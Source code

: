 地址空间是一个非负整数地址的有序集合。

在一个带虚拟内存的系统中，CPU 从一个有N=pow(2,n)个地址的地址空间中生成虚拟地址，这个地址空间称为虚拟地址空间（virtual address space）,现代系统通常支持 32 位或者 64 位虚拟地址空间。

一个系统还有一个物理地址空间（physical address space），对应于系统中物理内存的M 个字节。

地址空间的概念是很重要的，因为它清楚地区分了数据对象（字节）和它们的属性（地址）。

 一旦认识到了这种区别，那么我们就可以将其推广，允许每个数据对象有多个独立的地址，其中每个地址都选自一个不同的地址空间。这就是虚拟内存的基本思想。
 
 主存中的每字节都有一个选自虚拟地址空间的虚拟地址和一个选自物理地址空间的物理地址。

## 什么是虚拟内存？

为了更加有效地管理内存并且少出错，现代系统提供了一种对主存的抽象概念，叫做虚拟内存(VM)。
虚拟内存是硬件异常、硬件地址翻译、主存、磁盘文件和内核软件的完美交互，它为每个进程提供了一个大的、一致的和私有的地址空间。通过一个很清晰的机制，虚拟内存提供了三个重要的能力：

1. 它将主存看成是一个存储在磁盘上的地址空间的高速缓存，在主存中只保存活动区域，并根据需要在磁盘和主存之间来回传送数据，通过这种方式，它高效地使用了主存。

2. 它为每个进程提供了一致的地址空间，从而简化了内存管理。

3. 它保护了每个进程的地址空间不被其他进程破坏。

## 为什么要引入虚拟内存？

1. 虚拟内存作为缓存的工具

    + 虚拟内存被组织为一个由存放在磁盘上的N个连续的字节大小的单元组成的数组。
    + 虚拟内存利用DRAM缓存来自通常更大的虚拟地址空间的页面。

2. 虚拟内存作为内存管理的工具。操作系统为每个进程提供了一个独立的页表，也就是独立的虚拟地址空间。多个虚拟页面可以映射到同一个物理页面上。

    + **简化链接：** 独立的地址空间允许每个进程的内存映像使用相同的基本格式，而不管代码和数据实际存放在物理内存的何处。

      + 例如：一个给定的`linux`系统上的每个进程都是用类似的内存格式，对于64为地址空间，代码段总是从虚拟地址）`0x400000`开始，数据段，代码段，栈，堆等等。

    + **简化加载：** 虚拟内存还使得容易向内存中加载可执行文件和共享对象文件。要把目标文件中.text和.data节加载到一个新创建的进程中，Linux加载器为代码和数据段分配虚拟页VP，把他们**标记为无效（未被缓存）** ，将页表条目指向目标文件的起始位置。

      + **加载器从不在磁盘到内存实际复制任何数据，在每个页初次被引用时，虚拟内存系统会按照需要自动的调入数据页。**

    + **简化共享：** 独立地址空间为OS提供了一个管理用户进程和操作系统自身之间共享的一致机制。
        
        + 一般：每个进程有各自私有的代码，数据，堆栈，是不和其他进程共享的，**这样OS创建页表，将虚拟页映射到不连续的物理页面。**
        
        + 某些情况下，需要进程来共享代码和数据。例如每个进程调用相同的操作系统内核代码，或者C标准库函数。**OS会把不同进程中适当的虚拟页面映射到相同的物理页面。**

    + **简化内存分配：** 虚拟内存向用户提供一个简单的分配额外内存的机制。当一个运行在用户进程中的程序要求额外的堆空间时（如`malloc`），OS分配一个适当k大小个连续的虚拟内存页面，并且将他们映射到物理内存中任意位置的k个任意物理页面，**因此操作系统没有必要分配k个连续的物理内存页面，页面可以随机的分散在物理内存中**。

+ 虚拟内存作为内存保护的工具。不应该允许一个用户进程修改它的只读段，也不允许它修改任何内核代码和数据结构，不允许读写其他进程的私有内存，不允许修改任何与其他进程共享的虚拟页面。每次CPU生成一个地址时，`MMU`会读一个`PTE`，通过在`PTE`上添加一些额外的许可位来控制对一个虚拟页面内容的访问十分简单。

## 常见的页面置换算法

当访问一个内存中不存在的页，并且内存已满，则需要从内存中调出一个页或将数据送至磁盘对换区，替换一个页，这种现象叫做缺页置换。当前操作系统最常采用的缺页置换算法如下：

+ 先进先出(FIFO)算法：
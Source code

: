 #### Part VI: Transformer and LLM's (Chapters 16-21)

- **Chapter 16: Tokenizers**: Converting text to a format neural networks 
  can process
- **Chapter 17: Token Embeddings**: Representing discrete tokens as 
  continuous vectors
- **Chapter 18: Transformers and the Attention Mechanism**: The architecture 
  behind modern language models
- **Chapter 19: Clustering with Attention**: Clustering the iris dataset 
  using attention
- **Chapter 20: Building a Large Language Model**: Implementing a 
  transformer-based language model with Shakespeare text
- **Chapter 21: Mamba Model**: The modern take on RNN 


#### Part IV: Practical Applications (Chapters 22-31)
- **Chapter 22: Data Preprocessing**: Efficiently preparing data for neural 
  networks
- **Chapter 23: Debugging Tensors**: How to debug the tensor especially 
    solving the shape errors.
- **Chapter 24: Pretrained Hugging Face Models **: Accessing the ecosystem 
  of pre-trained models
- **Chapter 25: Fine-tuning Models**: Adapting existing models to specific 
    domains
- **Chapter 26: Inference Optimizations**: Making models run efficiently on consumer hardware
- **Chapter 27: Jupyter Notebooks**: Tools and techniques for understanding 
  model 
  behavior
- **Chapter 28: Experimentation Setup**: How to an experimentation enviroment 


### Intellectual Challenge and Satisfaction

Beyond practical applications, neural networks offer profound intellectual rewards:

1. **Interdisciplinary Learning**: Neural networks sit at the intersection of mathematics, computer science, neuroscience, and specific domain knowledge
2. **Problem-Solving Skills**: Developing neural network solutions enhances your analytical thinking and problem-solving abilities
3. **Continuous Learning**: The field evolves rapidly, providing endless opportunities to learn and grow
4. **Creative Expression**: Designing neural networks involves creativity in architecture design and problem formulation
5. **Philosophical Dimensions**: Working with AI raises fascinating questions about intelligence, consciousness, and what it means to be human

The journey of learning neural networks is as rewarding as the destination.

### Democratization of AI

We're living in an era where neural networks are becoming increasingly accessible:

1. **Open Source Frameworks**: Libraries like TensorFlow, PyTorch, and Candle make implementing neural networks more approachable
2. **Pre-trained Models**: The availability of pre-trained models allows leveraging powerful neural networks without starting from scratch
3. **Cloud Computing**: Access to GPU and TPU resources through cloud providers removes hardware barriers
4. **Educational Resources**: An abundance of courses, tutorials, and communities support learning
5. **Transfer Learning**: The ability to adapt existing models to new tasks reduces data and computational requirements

◇ ◇ ◇

_Exercise goal_
Extract every line above that contains the word "address".

_Exercise result_
在一个带虚拟内存的系统中，CPU 从一个有N=pow(2,n)个地址的地址空间中生成虚拟地址，这个地址空间称为虚拟地址空间（virtual address space）,现代系统通常支持 32 位或者 64 位虚拟地址空间。
一个系统还有一个物理地址空间（physical address space），对应于系统中物理内存的M 个字节。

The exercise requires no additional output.